Attorney Fees: About My No Free Consult Policy

Lat year I decided that there would no longer be free consults in my office.  Part of this came about because I was without a secretary and I was using the initial telephone call to decide if it was worth having the potential client come into the office.

Underlying my policy are several concerns:  1) a free consultation means my other clients are subsidizing the time I spent discussing a new case and 2) it sorts out the clients who lack the funds and the seriousness to take on as clients.

Divorce Discourse posted Free Consults? makes legitimate points in that post.  Taking care of lead generation is a good thing that I accomplish on the telephone rather than stopping all work on other cases for evaluating a possible new case.

I find most potential clients view consultations in one of three ways:  1) a way to get free information; and 2) as a beauty contest to see if they want to hire the lawyer; and 3) a way to save money.  I think aiding the potential client in number 3 is aiding in a fraud - the time spent on a free consultation has to be paid some way and if not up front then later.  About getting free information, see what I wrote above about my other clients subsidizing the potential client.

About beauty contests, I think that the attorney-client relationship is a partnership where both sides need to get along with one another.  I cannot remember the last time I turned down a case after a telephone interview and a paid consultation, but I came close this past month.  Luckily, the potential client got enough information that they did not come back.

I also had a recent contact who seemed worried that I might not take their case after they paid my $75.00 consultation fee.   As my secretary said, if they cannot afford the consultation fee then they cannot afford the fee for a custody case.  I will add that those clients who cannot pay their bills force my other clients to subsidize their cases in time and money and that is just not fair to my other clients.

to all this I would add the following from Dick Price from his post Why Is There No Free Consultation?:

For potential clients who have trouble understanding why they should be charged for the initial time they visit with an attorney, here are some explanations some attorneys use.

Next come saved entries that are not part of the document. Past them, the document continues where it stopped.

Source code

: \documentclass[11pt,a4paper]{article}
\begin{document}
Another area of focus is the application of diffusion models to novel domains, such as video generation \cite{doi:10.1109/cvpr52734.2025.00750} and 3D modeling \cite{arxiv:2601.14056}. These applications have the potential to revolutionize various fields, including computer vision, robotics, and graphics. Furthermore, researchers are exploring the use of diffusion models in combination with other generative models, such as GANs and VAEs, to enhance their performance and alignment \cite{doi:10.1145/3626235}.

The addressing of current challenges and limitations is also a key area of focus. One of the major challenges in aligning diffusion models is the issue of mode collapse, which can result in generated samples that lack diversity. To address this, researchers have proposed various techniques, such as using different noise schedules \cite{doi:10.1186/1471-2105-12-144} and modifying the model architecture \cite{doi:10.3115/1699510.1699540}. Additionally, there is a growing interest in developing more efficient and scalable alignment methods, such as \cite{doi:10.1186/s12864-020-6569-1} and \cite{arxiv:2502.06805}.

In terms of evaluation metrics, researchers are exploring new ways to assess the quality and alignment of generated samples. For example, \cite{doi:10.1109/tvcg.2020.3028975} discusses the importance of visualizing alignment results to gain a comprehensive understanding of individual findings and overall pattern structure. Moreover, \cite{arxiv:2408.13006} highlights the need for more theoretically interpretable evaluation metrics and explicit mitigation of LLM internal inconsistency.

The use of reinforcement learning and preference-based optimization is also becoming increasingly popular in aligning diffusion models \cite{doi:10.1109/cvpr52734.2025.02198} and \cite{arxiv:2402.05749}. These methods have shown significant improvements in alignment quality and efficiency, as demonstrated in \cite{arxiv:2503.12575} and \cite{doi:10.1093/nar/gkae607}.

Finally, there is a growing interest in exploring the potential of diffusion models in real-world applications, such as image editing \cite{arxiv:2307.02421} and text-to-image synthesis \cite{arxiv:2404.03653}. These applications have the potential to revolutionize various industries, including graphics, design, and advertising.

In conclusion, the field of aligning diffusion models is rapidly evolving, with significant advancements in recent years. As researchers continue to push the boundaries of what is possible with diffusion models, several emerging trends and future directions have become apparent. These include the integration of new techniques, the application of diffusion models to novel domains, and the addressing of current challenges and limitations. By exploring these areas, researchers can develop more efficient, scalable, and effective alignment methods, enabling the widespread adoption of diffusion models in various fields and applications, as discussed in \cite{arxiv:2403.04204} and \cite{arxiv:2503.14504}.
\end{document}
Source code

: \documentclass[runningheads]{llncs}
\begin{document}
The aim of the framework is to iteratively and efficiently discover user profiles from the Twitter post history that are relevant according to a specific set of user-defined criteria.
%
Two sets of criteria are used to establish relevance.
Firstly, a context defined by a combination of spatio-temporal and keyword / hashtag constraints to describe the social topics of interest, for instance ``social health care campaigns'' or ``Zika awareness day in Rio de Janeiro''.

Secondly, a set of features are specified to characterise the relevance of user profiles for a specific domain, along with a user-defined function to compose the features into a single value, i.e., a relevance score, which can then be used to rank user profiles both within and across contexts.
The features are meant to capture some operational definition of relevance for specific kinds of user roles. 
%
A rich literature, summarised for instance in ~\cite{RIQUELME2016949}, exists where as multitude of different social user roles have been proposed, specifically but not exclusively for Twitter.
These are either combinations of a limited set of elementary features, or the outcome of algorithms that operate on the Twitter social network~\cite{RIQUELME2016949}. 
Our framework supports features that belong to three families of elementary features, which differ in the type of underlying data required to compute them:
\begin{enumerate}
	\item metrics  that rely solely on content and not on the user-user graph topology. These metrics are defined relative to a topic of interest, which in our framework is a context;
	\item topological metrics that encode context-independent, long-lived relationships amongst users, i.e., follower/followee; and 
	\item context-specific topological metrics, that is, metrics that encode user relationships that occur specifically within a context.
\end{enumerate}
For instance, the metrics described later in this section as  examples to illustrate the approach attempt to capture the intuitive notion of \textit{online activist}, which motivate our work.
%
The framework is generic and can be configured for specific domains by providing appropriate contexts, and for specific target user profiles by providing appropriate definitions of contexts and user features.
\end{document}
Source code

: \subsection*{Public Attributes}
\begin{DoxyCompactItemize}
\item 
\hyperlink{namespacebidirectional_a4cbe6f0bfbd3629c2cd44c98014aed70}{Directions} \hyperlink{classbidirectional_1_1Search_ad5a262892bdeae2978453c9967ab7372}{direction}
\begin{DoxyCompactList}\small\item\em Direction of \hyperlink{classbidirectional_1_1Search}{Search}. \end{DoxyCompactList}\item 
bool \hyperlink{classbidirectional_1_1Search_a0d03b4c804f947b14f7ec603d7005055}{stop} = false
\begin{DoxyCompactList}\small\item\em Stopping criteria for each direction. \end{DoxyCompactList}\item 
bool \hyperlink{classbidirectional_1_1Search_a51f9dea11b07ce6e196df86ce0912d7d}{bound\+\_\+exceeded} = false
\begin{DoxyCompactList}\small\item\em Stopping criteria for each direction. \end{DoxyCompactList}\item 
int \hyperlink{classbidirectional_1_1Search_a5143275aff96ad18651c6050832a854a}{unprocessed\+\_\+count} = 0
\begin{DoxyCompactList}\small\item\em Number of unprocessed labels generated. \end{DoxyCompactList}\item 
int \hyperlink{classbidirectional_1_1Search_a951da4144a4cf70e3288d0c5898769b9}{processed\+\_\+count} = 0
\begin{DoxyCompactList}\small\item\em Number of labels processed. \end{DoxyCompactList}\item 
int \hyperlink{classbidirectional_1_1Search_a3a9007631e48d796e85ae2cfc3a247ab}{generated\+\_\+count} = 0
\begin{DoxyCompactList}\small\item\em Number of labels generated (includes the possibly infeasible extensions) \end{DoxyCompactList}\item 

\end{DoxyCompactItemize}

* For the attorneys who charge by the hour, time is money. They keep their business open by charging for the time they spend working in some fashion on the client's problems. Real information is provided in real time to the client. For the attorney, the service provided is essentially the same type of service they will be providing once they are hired: listen, ask questions, determine needs or goals, gather information, analyze, strategize and create plans.

* Other professionals routinely charge for their time and services at an initial assessment. This includes doctors, mechanics and electricians (just to name a few). The time and skills of the professionals are being applied to the problems at hand.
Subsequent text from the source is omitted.